Wednesday, March 29, 2006
7:30 PM

Rutgers Student Center, Multipurpose Room

College Avenue Campus, New Brunswick, NJ | Map

Parking: Parking available in Lot 26 ( Bartlett Street),
Lot 30 ( Sicard Street), and the College Avenue Deck ( Senior Street)

Admission: Free and open to the Rutgers University
community and the general public.

 

Jonathan Franzen is a key figure in contemporary American writing, renowned for his novels, essays, and journalism. His 2001 novel, The Corrections , was a massive international success and the winner of the National Book Award for Fiction. The New York Times admires The Corrections for being “ruled only by its own self-generating aesthetic: it creates the illusion of giving a complete account of a world, and while we’re under its enchantment it temporarily eclipses whatever else we may have read.” (The book also gained a special kind of fame when Franzen distanced himself from its selection for Oprah’s Book Club.)

All of Franzen’s writing, which includes two earlier novels, The Twenty-Seventh City (1988) and Strong Motion (1992) as well as a collection of essays How to Be Alone (2002), exemplifies his commitment to the social and cultural relevance of literary work. Described by reviewers as an acute critic of American life, Franzen has been said to continue a tradition of writers that stretches from Mark Twain and Sinclair Lewis to Don DeLillo and Thomas Pynchon.

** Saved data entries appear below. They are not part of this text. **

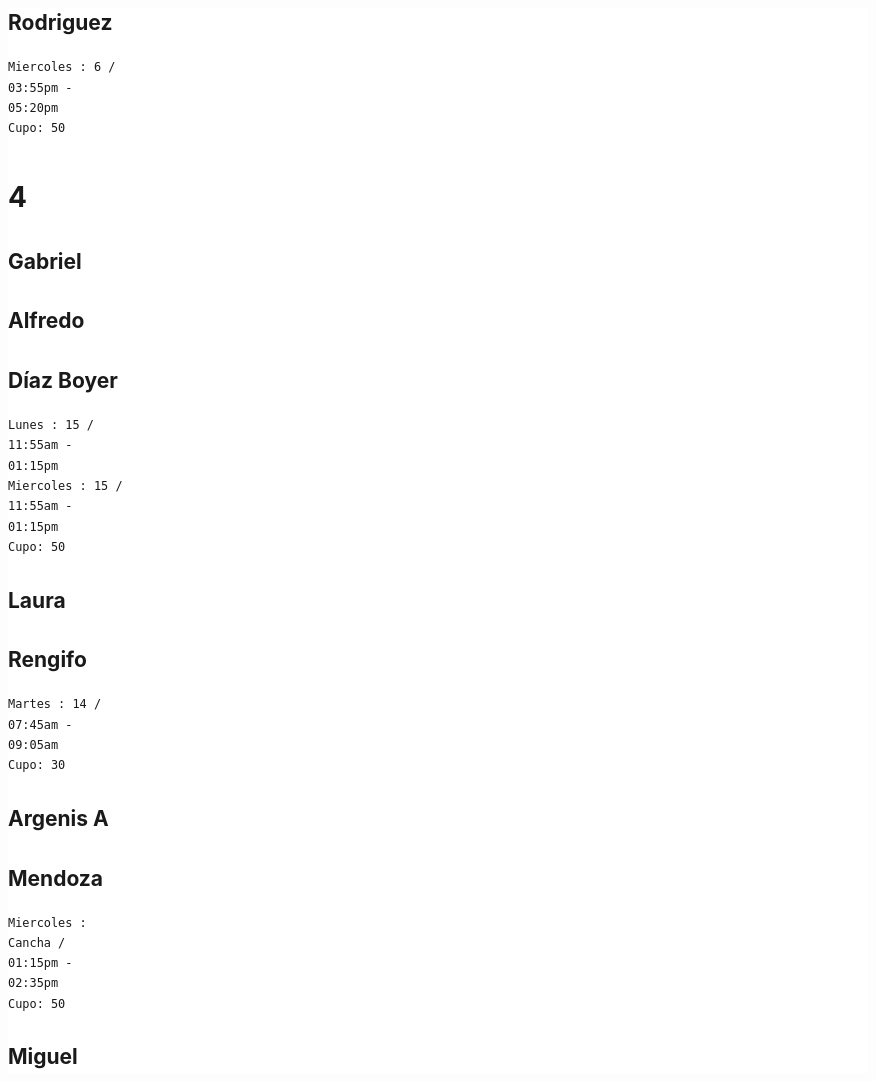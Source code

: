 ## Rodriguez

```
Miercoles : 6 /
03:55pm -
05:20pm
Cupo: 50
```
# 4

## Gabriel

## Alfredo

## Díaz Boyer

```
Lunes : 15 /
11:55am -
01:15pm
Miercoles : 15 /
11:55am -
01:15pm
Cupo: 50
```
## Laura

## Rengifo

```
Martes : 14 /
07:45am -
09:05am
Cupo: 30
```
## Argenis A

## Mendoza

```
Miercoles :
Cancha /
01:15pm -
02:35pm
Cupo: 50
```
## Miguel
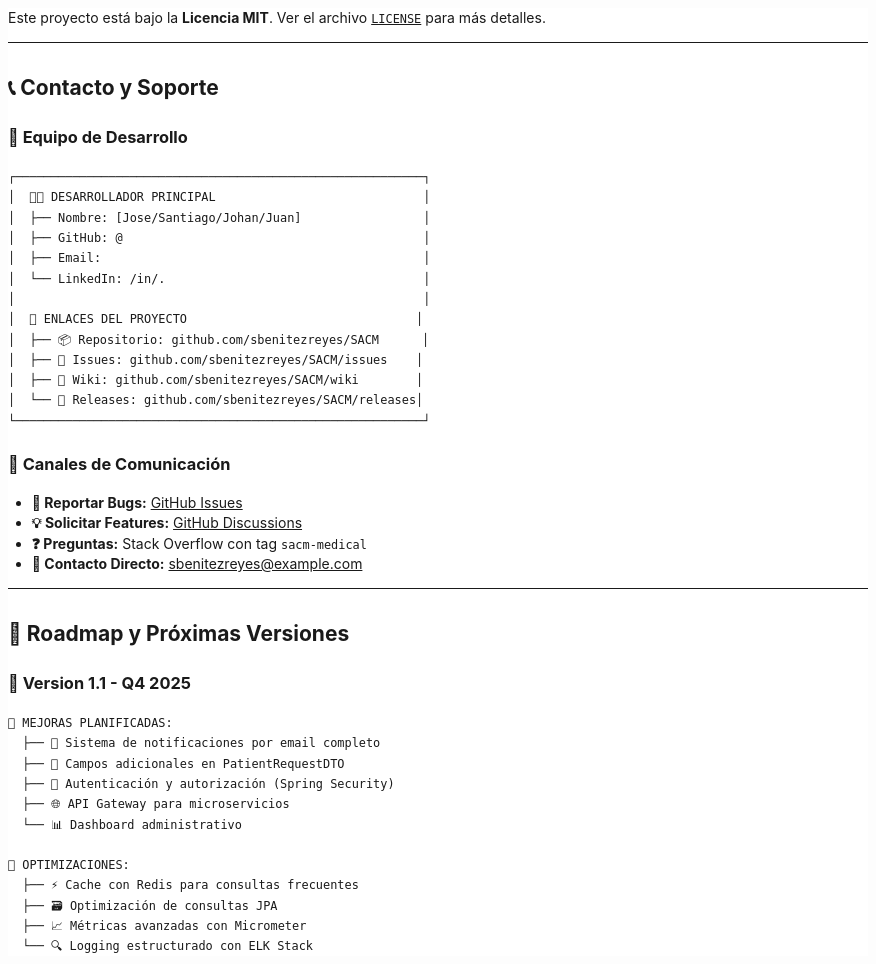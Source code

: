 Este proyecto está bajo la **Licencia MIT**. Ver el archivo [`LICENSE`](LICENSE) para más detalles.

---

## 📞 **Contacto y Soporte**

### 👥 **Equipo de Desarrollo**

```
┌─────────────────────────────────────────────────────────┐
│  👨‍💻 DESARROLLADOR PRINCIPAL                             │
│  ├── Nombre: [Jose/Santiago/Johan/Juan]                 │
│  ├── GitHub: @                                          │
│  ├── Email:                                             │
│  └── LinkedIn: /in/.                                    │
│                                                         │
│  🔗 ENLACES DEL PROYECTO                                │
│  ├── 📦 Repositorio: github.com/sbenitezreyes/SACM      │
│  ├── 🐛 Issues: github.com/sbenitezreyes/SACM/issues    │
│  ├── 📖 Wiki: github.com/sbenitezreyes/SACM/wiki        │
│  └── 🚀 Releases: github.com/sbenitezreyes/SACM/releases│
└─────────────────────────────────────────────────────────┘
```

### 💬 **Canales de Comunicación**

- **🐛 Reportar Bugs:** [GitHub Issues](https://github.com/sbenitezreyes/SACM/issues)
- **💡 Solicitar Features:** [GitHub Discussions](https://github.com/sbenitezreyes/SACM/discussions)
- **❓ Preguntas:** Stack Overflow con tag `sacm-medical`
- **📧 Contacto Directo:** sbenitezreyes@example.com

---

## 🔄 **Roadmap y Próximas Versiones**

### 🎯 **Version 1.1 - Q4 2025**

```
🔹 MEJORAS PLANIFICADAS:
  ├── 📧 Sistema de notificaciones por email completo
  ├── 📱 Campos adicionales en PatientRequestDTO
  ├── 🔐 Autenticación y autorización (Spring Security)
  ├── 🌐 API Gateway para microservicios
  └── 📊 Dashboard administrativo

🔹 OPTIMIZACIONES:
  ├── ⚡ Cache con Redis para consultas frecuentes
  ├── 🗃️ Optimización de consultas JPA
  ├── 📈 Métricas avanzadas con Micrometer
  └── 🔍 Logging estructurado con ELK Stack
```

Franzen was born near Chicago in 1959 and grew up in Webster Groves, Missouri, a suburb of St. Louis. After graduating from Swarthmore College in 1981, he attended the Freie Universität in Berlin as a Fulbright scholar. He has received a Whiting Writers Award (1988), a Guggenheim Fellowship (1996), and the American Academy’s Berlin Prize (2000). He writes frequently for The New Yorker and lives in New York City.